XML Schema Definitions
Before getting into the actual schema constructs, take a look at a typical XML Schema root element:
<xsd:schema xmlns:xsd="http://www.w3.org/2001/XMLSchema" xmlns:dw="http://www.ibm.com/developerWorks/" elementFormDefault="unqualified" attributeFormDefault="unqualified" version="4.0">
There's quite a bit going on here, including two different namespace declarations. First, the XML Schema namespace itself is attached to the xsd prefix, allowing separation of XML Schema constructs from the elements and attributes being constrained. Next, the dw namespace is defined; this particular example is from the IBM DeveloperWorks XML article template, and dw is used for DeveloperWorks-specific constructs. Then, the values of attributeFormDefault and elementFormDefault are set to "unqualified". This allows XML instance documents to omit namespace declarations on elements and attributes. Qualifications are a fairly tricky idea, largely because attributes in XML do not fall into the default namespace; they must explicitly be assigned to a namespace. For a lot more on qualification, check out the relevant portion of the XML Schema specification at http://www.w3.org/TR/2004/REC-xmlschema-1-20041028/structures.html#element-schema. Finally, the version attribute is given a value of "4.0". This is used to indicate the version of this particular schema, not of the XML Schema specification being used.
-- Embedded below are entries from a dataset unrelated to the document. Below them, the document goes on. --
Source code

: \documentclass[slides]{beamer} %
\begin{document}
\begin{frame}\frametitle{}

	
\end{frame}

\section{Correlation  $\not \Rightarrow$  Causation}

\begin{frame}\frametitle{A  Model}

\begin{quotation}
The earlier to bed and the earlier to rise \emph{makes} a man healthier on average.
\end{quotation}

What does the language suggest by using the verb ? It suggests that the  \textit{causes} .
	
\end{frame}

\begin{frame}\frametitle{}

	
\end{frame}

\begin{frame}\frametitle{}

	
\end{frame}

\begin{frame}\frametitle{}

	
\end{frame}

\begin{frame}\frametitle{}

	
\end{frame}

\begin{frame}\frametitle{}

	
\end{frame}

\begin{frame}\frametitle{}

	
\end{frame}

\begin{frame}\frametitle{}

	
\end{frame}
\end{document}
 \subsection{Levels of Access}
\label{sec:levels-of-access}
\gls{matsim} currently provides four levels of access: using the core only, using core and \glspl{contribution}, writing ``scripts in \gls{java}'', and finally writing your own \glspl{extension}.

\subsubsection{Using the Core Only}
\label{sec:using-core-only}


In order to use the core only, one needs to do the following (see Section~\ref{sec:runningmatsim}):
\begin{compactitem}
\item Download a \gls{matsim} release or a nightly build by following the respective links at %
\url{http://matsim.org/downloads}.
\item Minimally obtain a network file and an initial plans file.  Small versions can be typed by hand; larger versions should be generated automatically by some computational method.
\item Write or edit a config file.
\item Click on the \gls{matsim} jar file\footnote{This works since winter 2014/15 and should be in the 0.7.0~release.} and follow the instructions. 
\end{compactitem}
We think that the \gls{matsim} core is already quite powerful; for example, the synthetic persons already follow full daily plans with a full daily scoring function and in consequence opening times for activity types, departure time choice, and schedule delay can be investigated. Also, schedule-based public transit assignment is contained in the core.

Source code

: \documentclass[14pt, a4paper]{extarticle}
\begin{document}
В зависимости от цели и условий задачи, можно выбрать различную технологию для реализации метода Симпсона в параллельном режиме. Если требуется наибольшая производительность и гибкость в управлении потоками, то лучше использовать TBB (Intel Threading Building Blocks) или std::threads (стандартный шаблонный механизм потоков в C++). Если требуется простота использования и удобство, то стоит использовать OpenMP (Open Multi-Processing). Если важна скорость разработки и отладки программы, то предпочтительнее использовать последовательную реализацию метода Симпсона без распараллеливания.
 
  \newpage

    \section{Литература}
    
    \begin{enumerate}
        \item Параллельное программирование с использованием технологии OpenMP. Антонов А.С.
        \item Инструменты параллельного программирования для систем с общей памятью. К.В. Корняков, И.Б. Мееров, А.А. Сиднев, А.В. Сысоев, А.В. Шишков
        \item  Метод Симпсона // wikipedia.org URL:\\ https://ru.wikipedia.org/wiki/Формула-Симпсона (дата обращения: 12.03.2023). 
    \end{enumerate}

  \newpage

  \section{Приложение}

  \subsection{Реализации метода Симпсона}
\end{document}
The namespace assigned to the xsd prefix, http://www.w3.org/2001/XMLSchema, is actually the indicator as to which schema spec is being used, rather than an explicit version attribute.
Elements and attributes
Elements are defined with the element construct. You'll generally need to define your own data types by nesting a complexType tag within the element element, which defines the name of the element (through the name attribute). For example, here's an element definition from IBM's schema; this particular fragment constraints the code element:
<xsd:element > <xsd:annotation> <xsd:documentation xml:lang="en"> <title>Define a code listing</title> <desc>The stylesheet allows code to be inline or section. The contents of this element are displayed in a monospaced font, with all whitespace preserved from the original XML source.</desc> </xsd:documentation> </xsd:annotation> <xsd:complexType mixed="true"> <xsd:choice minOccurs="0" maxOccurs="unbounded"> <xsd:element ref="a"/> <xsd:element ref="b"/> <xsd:element ref="br"/> <xsd:element ref="font"/> <xsd:element ref="heading"/> <xsd:element ref="i"/> <xsd:element ref="sub"/> <xsd:element ref="sup"/> <xsd:group ref="specialCharacters"/> </xsd:choice> <xsd:attribute type="inline" use="required"> <xsd:annotation> <xsd:documentation xml:lang="en"> <desc>The type of code listing.</desc> </xsd:documentation> </xsd:annotation> </xsd:attribute> <xsd:attribute > <xsd:annotation> <xsd:documentation xml:lang="en"> <desc>The width in characters of this code listing.</desc> </xsd:documentation> </xsd:annotation> </xsd:attribute> </xsd:complexType> </xsd:element>
In this case, the element's name (code) is supplied, and then annotation is used to provide some basic commenting and documentation.
|
complexType simply informs the schema parser that the element is not a predefined schema type, like string or integer. Setting the mixed attribute to true lets the schema parser know that the code element can have textual content, as well as nested elements. The default value for mixed is false; you have to explicitly specify when an element has both text and subelements. Next, choice is used to supply a selection of subelements. If you omit choice and just list the elements, the order matters (elements must appear in the order that they are declared in the schema). But, by using choice, order becomes unimportant. Further, the minimum and maximum number of each element is unbounded (minOccurs="unbounded" and maxOccurs="unbounded" takes care of this). This effectively allows any number of any of these elements to appear, in any order. For each of these elements referenced (using ref), there must be a definition somewhere else in the schema (and may have its own complexType, referencing other elements). Finally, the type and width attributes are defined and annotated, using the attribute keyword. So, there should be two things to take away from this definition:
- Once you get the basic constructs in your head, it's fairly easy to read an XML Schema.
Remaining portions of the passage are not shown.